_GOAL OF THE EXERCISE_. What lines in the records below hold the string "function"? Please show them.

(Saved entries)
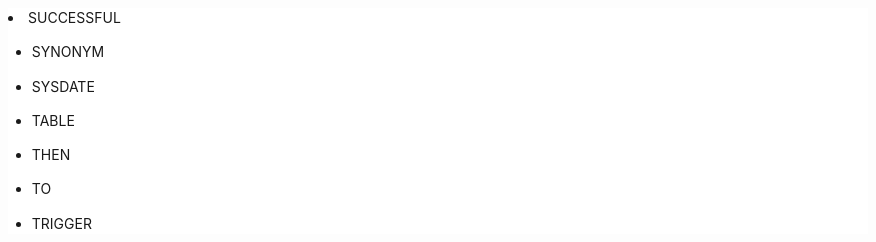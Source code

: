 <li>SUCCESSFUL
</li>
</ul>
   </td>
  </tr>
  <tr>
   <td>
<ul>

<li>SYNONYM
</li>
</ul>
   </td>
   <td>
<ul>

<li>SYSDATE
</li>
</ul>
   </td>
   <td>
<ul>

<li>TABLE
</li>
</ul>
   </td>
  </tr>
  <tr>
   <td>
<ul>

<li>THEN
</li>
</ul>
   </td>
   <td>
<ul>

<li>TO
</li>
</ul>
   </td>
   <td>
<ul>

<li>TRIGGER
</li>
</ul>
   </td>
  </tr>
  <tr>
   <td>
<ul>
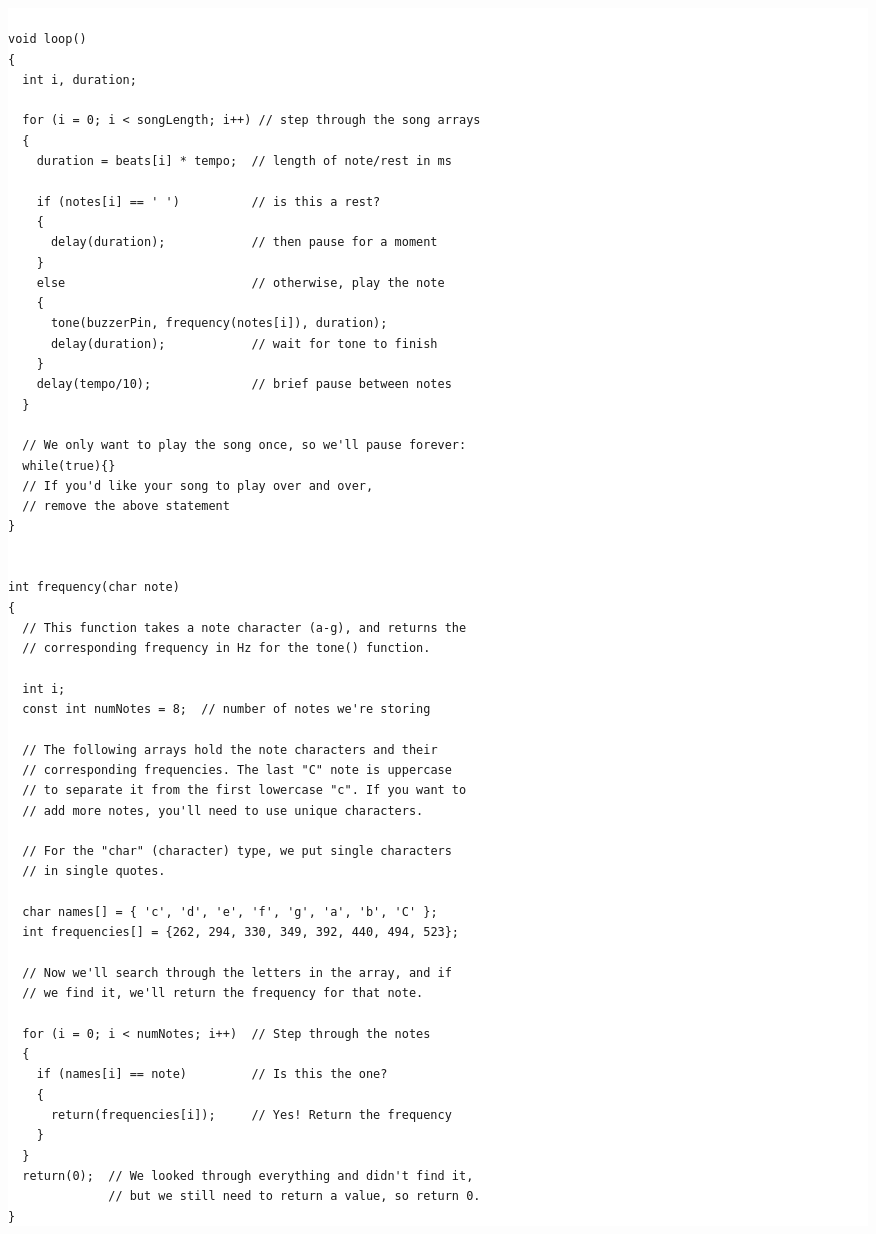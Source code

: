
```

void loop() 
{
  int i, duration;
  
  for (i = 0; i < songLength; i++) // step through the song arrays
  {
    duration = beats[i] * tempo;  // length of note/rest in ms
    
    if (notes[i] == ' ')          // is this a rest? 
    {
      delay(duration);            // then pause for a moment
    }
    else                          // otherwise, play the note
    {
      tone(buzzerPin, frequency(notes[i]), duration);
      delay(duration);            // wait for tone to finish
    }
    delay(tempo/10);              // brief pause between notes
  }
  
  // We only want to play the song once, so we'll pause forever:
  while(true){}
  // If you'd like your song to play over and over,
  // remove the above statement
}


int frequency(char note) 
{
  // This function takes a note character (a-g), and returns the
  // corresponding frequency in Hz for the tone() function.
  
  int i;
  const int numNotes = 8;  // number of notes we're storing
  
  // The following arrays hold the note characters and their
  // corresponding frequencies. The last "C" note is uppercase
  // to separate it from the first lowercase "c". If you want to
  // add more notes, you'll need to use unique characters.

  // For the "char" (character) type, we put single characters
  // in single quotes.

  char names[] = { 'c', 'd', 'e', 'f', 'g', 'a', 'b', 'C' };
  int frequencies[] = {262, 294, 330, 349, 392, 440, 494, 523};
  
  // Now we'll search through the letters in the array, and if
  // we find it, we'll return the frequency for that note.
  
  for (i = 0; i < numNotes; i++)  // Step through the notes
  {
    if (names[i] == note)         // Is this the one?
    {
      return(frequencies[i]);     // Yes! Return the frequency
    }
  }
  return(0);  // We looked through everything and didn't find it,
              // but we still need to return a value, so return 0.
}
```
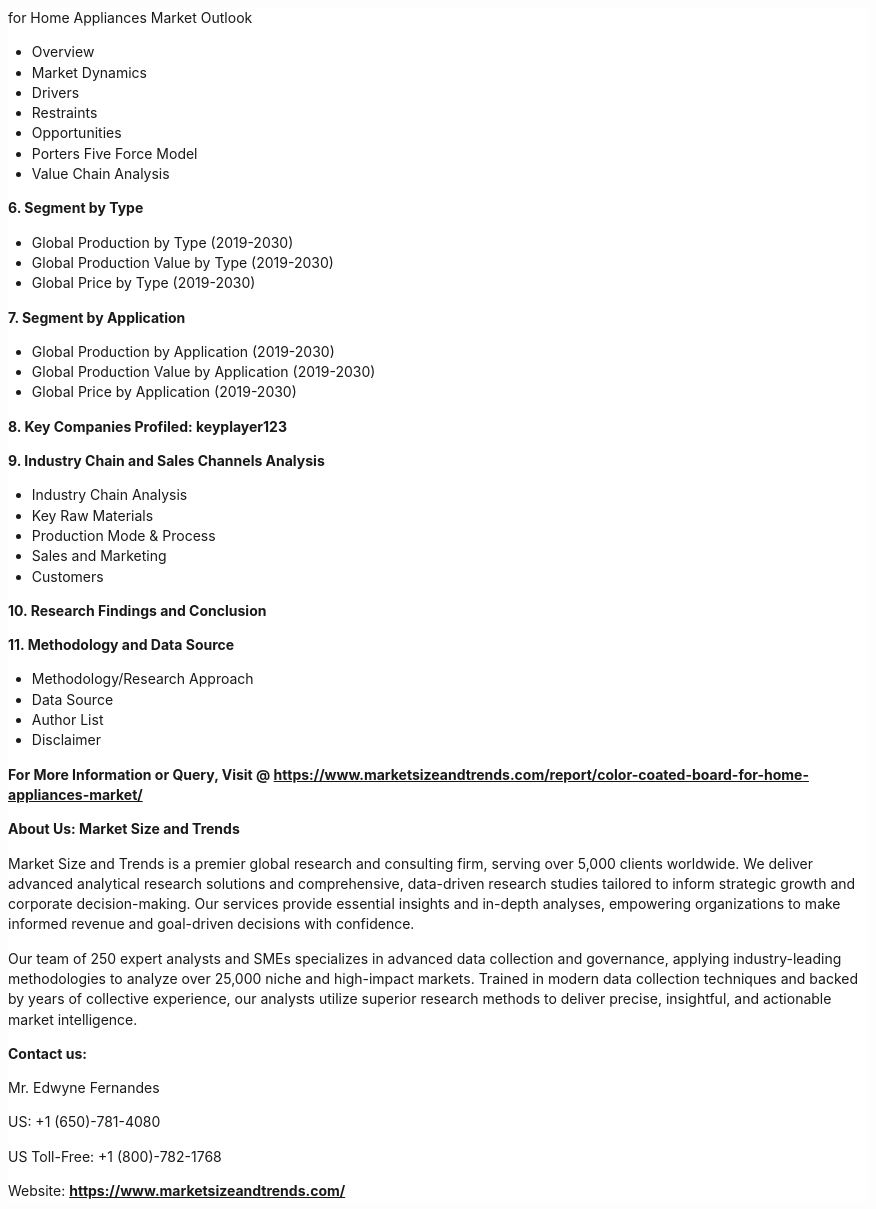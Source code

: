 for Home Appliances Market Outlook</strong></p><ul><li>Overview</li><li>Market Dynamics</li><li>Drivers</li><li>Restraints</li><li>Opportunities</li><li>Porters Five Force Model</li><li>Value Chain Analysis&nbsp;</li></ul><p><strong>6. Segment by Type</strong></p><ul><li>Global Production by Type (2019-2030)</li><li>Global Production Value by Type (2019-2030)</li><li>Global Price by Type (2019-2030)</li></ul><p><strong>7. Segment by Application</strong></p><ul><li>Global Production by Application (2019-2030)</li><li>Global Production Value by Application (2019-2030)</li><li>Global Price by Application (2019-2030)</li></ul><p><strong>8. Key Companies Profiled: keyplayer123</strong></p><p><strong>9. Industry Chain and Sales Channels Analysis</strong></p><ul><li>Industry Chain Analysis</li><li>Key Raw Materials</li><li>Production Mode &amp; Process</li><li>Sales and Marketing</li><li>Customers</li></ul><p><strong>10. Research Findings and Conclusion</strong></p><p><strong>11. Methodology and Data Source</strong></p><ul><li>Methodology/Research Approach</li><li>Data Source</li><li>Author List</li><li>Disclaimer</li></ul></p><p><strong>For More Information or Query, Visit @ <a href="https://www.marketsizeandtrends.com/report/color-coated-board-for-home-appliances-market/">https://www.marketsizeandtrends.com/report/color-coated-board-for-home-appliances-market/</a></strong></p><p><strong>About Us: Market Size and Trends</strong></p><p>Market Size and Trends is a premier global research and consulting firm, serving over 5,000 clients worldwide. We deliver advanced analytical research solutions and comprehensive, data-driven research studies tailored to inform strategic growth and corporate decision-making. Our services provide essential insights and in-depth analyses, empowering organizations to make informed revenue and goal-driven decisions with confidence.</p><p>Our team of 250 expert analysts and SMEs specializes in advanced data collection and governance, applying industry-leading methodologies to analyze over 25,000 niche and high-impact markets. Trained in modern data collection techniques and backed by years of collective experience, our analysts utilize superior research methods to deliver precise, insightful, and actionable market intelligence.</p><p><strong>Contact us:</strong></p><p>Mr. Edwyne Fernandes</p><p>US: +1 (650)-781-4080</p><p>US Toll-Free: +1 (800)-782-1768</p><p>Website: <strong><a href="https://www.marketsizeandtrends.com/">https://www.marketsizeandtrends.com/</a></strong></p>
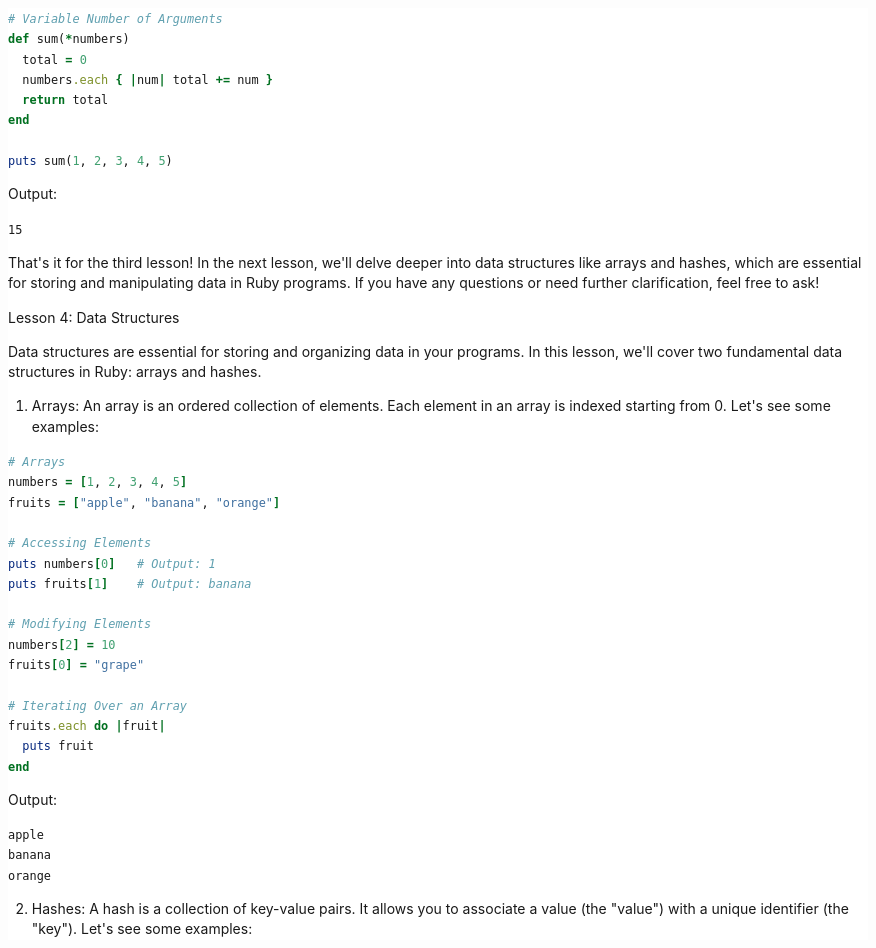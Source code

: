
 ```ruby
# Variable Number of Arguments
def sum(*numbers)
  total = 0
  numbers.each { |num| total += num }
  return total
end

puts sum(1, 2, 3, 4, 5)
```

Output:
```
15
```

That's it for the third lesson! In the next lesson, we'll delve deeper into data structures like arrays and hashes, which are essential for storing and manipulating data in Ruby programs. If you have any questions or need further clarification, feel free to ask!

Lesson 4: Data Structures

Data structures are essential for storing and organizing data in your programs. In this lesson, we'll cover two fundamental data structures in Ruby: arrays and hashes.

1. Arrays:
   An array is an ordered collection of elements. Each element in an array is indexed starting from 0. Let's see some examples:

```ruby
# Arrays
numbers = [1, 2, 3, 4, 5]
fruits = ["apple", "banana", "orange"]

# Accessing Elements
puts numbers[0]   # Output: 1
puts fruits[1]    # Output: banana

# Modifying Elements
numbers[2] = 10
fruits[0] = "grape"

# Iterating Over an Array
fruits.each do |fruit|
  puts fruit
end
```

Output:
```
apple
banana
orange
```

2. Hashes:
   A hash is a collection of key-value pairs. It allows you to associate a value (the "value") with a unique identifier (the "key"). Let's see some examples:
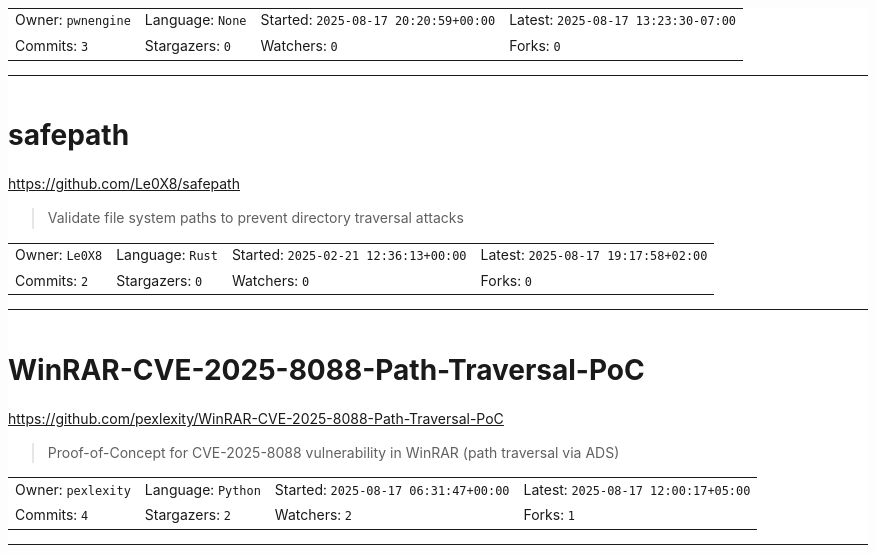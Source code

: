 <table><tr>
<tr><td>Owner: <code>pwnengine</code></td>
    <td>Language: <code>None</code></td>
    <td>Started: <code>2025-08-17 20:20:59+00:00</code></td>
    <td>Latest: <code>2025-08-17 13:23:30-07:00</code></td></tr>
<tr><td>Commits: <code>3</code></td>
    <td>Stargazers: <code>0</code></td>
    <td>Watchers: <code>0</code></td>
    <td>Forks: <code>0</code></td></tr>
</table>

---

# safepath

https://github.com/Le0X8/safepath
<blockquote>
Validate file system paths to prevent directory traversal attacks
</blockquote>

<table><tr>
<tr><td>Owner: <code>Le0X8</code></td>
    <td>Language: <code>Rust</code></td>
    <td>Started: <code>2025-02-21 12:36:13+00:00</code></td>
    <td>Latest: <code>2025-08-17 19:17:58+02:00</code></td></tr>
<tr><td>Commits: <code>2</code></td>
    <td>Stargazers: <code>0</code></td>
    <td>Watchers: <code>0</code></td>
    <td>Forks: <code>0</code></td></tr>
</table>

---

# WinRAR-CVE-2025-8088-Path-Traversal-PoC

https://github.com/pexlexity/WinRAR-CVE-2025-8088-Path-Traversal-PoC
<blockquote>
Proof-of-Concept for CVE-2025-8088 vulnerability in WinRAR (path traversal via ADS)
</blockquote>

<table><tr>
<tr><td>Owner: <code>pexlexity</code></td>
    <td>Language: <code>Python</code></td>
    <td>Started: <code>2025-08-17 06:31:47+00:00</code></td>
    <td>Latest: <code>2025-08-17 12:00:17+05:00</code></td></tr>
<tr><td>Commits: <code>4</code></td>
    <td>Stargazers: <code>2</code></td>
    <td>Watchers: <code>2</code></td>
    <td>Forks: <code>1</code></td></tr>
</table>

---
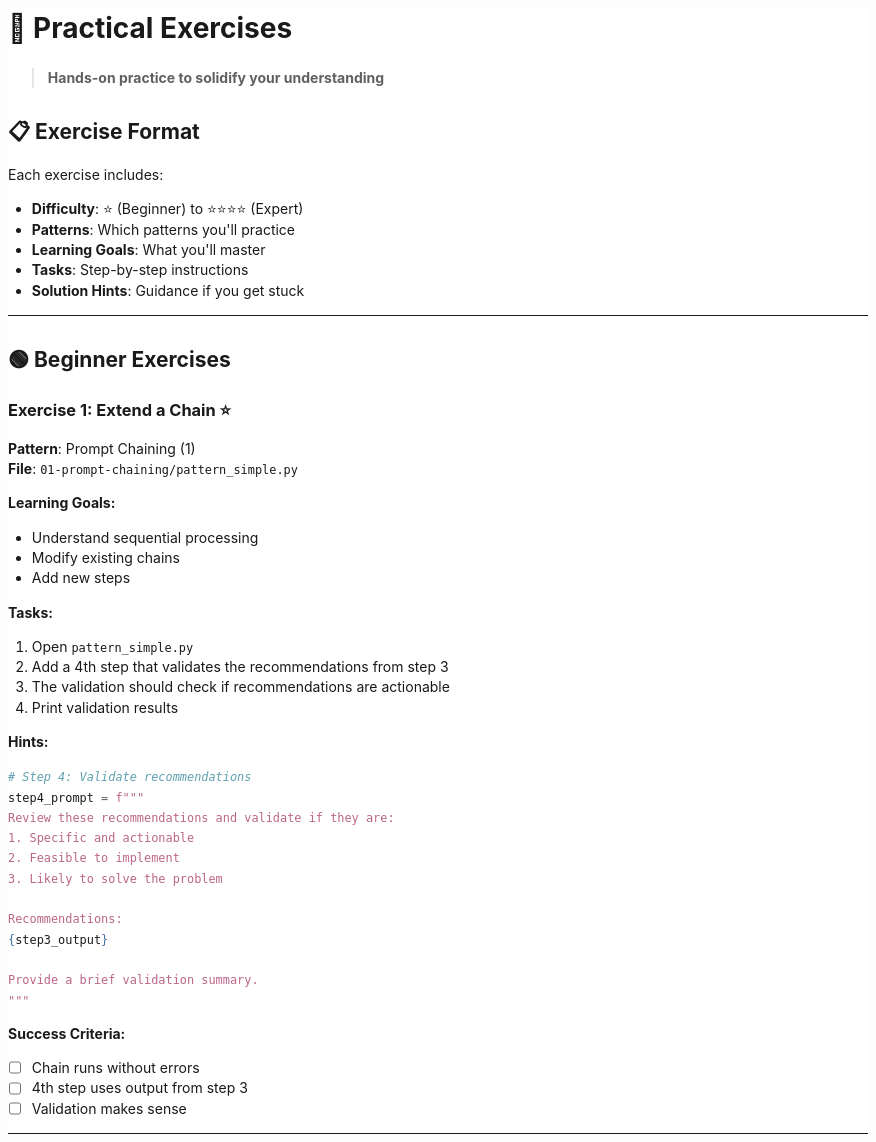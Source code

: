 # 🎯 Practical Exercises

> **Hands-on practice to solidify your understanding**

## 📋 Exercise Format

Each exercise includes:
- **Difficulty**: ⭐ (Beginner) to ⭐⭐⭐⭐ (Expert)
- **Patterns**: Which patterns you'll practice
- **Learning Goals**: What you'll master
- **Tasks**: Step-by-step instructions
- **Solution Hints**: Guidance if you get stuck

---

## 🟢 Beginner Exercises

### Exercise 1: Extend a Chain ⭐

**Pattern**: Prompt Chaining (1)  
**File**: `01-prompt-chaining/pattern_simple.py`

**Learning Goals:**
- Understand sequential processing
- Modify existing chains
- Add new steps

**Tasks:**
1. Open `pattern_simple.py`
2. Add a 4th step that validates the recommendations from step 3
3. The validation should check if recommendations are actionable
4. Print validation results

**Hints:**
```python
# Step 4: Validate recommendations
step4_prompt = f"""
Review these recommendations and validate if they are:
1. Specific and actionable
2. Feasible to implement
3. Likely to solve the problem

Recommendations:
{step3_output}

Provide a brief validation summary.
"""
```

**Success Criteria:**
- [ ] Chain runs without errors
- [ ] 4th step uses output from step 3
- [ ] Validation makes sense

---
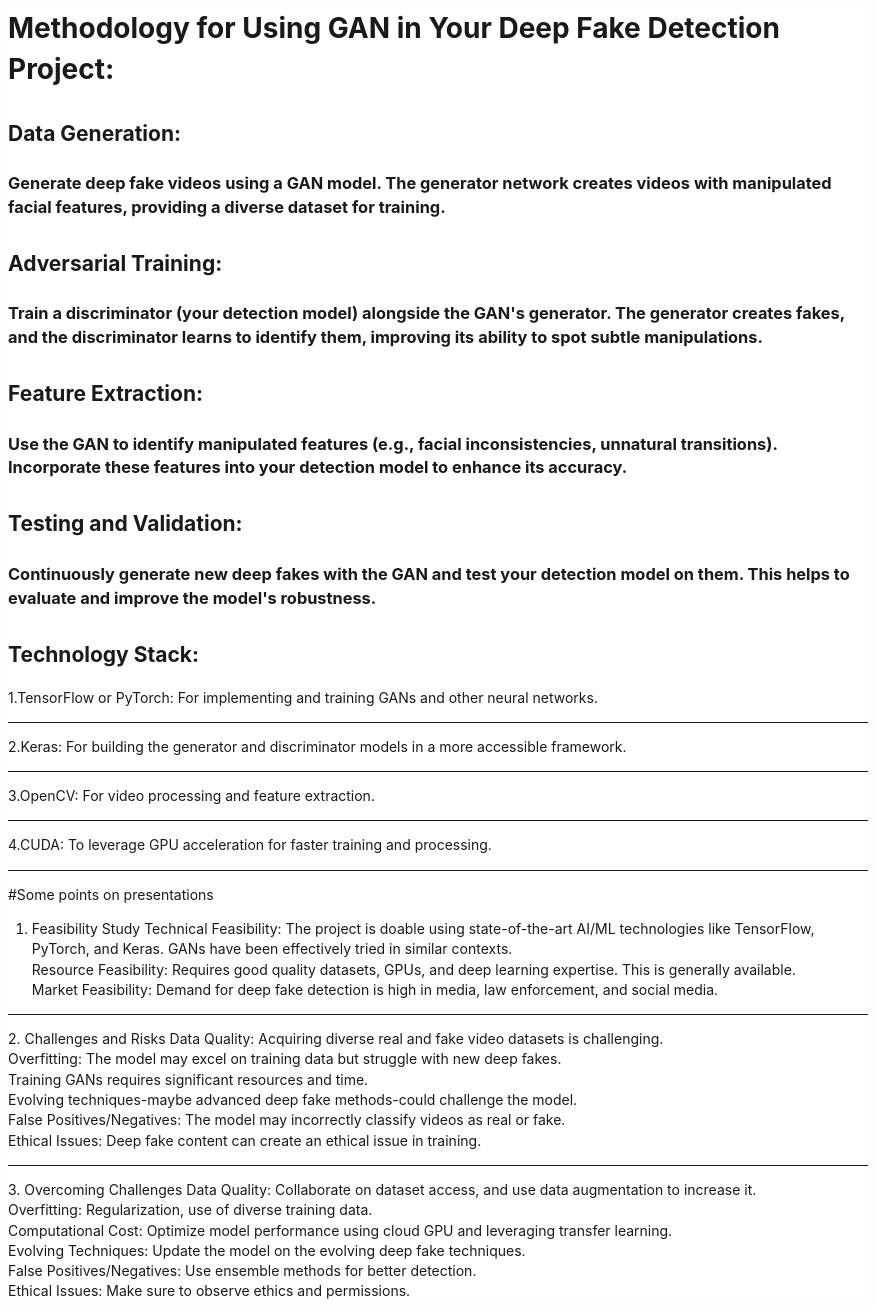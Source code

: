# Methodology for Using GAN in Your Deep Fake Detection Project:
## Data Generation:
### Generate deep fake videos using a GAN model. The generator network creates videos with manipulated facial features, providing a diverse dataset for training.
## Adversarial Training:
### Train a discriminator (your detection model) alongside the GAN's generator. The generator creates fakes, and the discriminator learns to identify them, improving its ability to spot subtle manipulations.
## Feature Extraction:
### Use the GAN to identify manipulated features (e.g., facial inconsistencies, unnatural transitions). Incorporate these features into your detection model to enhance its accuracy.
## Testing and Validation:
### Continuously generate new deep fakes with the GAN and test your detection model on them. This helps to evaluate and improve the model's robustness.
## Technology Stack:
1.TensorFlow or PyTorch: For implementing and training GANs and other neural networks.<hr>
2.Keras: For building the generator and discriminator models in a more accessible framework.<hr>
3.OpenCV: For video processing and feature extraction.<hr>
4.CUDA: To leverage GPU acceleration for faster training and processing.<hr>

#Some points on presentations
1. Feasibility Study
Technical Feasibility: The project is doable using state-of-the-art AI/ML technologies like TensorFlow, PyTorch, and Keras. GANs have been effectively tried in similar contexts.<br>
Resource Feasibility: Requires good quality datasets, GPUs, and deep learning expertise. This is generally available.<br>
Market Feasibility: Demand for deep fake detection is high in media, law enforcement, and social media.<br>
<hr>
2. Challenges and Risks
Data Quality: Acquiring diverse real and fake video datasets is challenging.<br>
Overfitting: The model may excel on training data but struggle with new deep fakes.<br>
Training GANs requires significant resources and time.<br>
Evolving techniques-maybe advanced deep fake methods-could challenge the model.<br>
False Positives/Negatives: The model may incorrectly classify videos as real or fake.<br>
Ethical Issues: Deep fake content can create an ethical issue in training.<br>
<hr>
3. Overcoming Challenges
Data Quality: Collaborate on dataset access, and use data augmentation to increase it.<br>
Overfitting: Regularization, use of diverse training data.<br>
Computational Cost: Optimize model performance using cloud GPU and leveraging transfer learning.<br>
Evolving Techniques: Update the model on the evolving deep fake techniques.<br>
False Positives/Negatives: Use ensemble methods for better detection.<br>
Ethical Issues: Make sure to observe ethics and permissions.<br>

_ANSWER FOR THE TASK_.
  // This function takes a note character (a-g), and returns the
  // corresponding frequency in Hz for the tone() function.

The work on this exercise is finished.